### DATA TO USE
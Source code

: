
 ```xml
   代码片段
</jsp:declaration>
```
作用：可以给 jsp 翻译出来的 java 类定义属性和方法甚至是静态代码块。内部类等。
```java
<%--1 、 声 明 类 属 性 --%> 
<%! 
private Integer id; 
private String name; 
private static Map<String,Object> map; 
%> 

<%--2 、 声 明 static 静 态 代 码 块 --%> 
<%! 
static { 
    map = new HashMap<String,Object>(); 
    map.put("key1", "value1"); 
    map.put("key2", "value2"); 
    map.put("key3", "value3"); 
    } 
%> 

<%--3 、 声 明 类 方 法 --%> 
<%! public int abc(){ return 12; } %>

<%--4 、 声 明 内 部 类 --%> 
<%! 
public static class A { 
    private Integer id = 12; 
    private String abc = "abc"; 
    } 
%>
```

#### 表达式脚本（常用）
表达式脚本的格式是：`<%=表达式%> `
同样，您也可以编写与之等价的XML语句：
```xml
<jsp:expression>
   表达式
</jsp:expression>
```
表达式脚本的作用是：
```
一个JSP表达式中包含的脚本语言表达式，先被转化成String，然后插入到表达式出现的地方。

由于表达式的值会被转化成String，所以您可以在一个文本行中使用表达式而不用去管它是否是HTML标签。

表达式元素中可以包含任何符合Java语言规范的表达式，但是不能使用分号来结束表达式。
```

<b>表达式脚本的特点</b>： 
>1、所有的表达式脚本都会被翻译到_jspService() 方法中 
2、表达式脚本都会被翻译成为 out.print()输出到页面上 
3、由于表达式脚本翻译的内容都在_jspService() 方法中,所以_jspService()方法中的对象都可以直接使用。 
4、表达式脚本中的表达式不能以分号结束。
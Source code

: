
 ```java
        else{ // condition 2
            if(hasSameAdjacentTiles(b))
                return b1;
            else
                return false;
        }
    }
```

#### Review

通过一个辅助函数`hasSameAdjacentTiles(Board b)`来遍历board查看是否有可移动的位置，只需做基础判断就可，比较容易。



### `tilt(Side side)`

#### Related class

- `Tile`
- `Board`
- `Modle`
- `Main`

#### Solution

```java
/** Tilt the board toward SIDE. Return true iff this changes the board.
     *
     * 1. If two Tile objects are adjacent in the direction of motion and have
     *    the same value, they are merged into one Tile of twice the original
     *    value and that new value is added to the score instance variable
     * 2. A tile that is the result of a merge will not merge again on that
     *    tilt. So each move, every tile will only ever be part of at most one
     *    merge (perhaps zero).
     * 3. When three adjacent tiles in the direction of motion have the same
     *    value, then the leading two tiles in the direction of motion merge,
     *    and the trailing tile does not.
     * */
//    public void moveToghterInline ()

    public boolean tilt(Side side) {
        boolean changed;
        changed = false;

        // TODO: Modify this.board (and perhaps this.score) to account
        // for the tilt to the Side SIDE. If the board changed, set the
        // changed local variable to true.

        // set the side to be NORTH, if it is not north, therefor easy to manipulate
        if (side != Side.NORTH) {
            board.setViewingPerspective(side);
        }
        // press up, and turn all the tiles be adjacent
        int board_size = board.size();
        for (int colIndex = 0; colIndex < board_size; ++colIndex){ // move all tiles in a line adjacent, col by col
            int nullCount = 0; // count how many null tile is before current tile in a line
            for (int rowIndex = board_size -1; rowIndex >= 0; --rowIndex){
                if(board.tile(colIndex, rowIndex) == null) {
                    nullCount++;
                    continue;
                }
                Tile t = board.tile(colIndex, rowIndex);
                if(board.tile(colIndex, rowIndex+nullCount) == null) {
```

### AIM OF THE EXERCISE
Return, from the data, each line that has the word "changed" in it.

### ANSWER FOR THIS EXERCISE
        boolean changed;
        changed = false;
        // for the tilt to the Side SIDE. If the board changed, set the
        // changed local variable to true.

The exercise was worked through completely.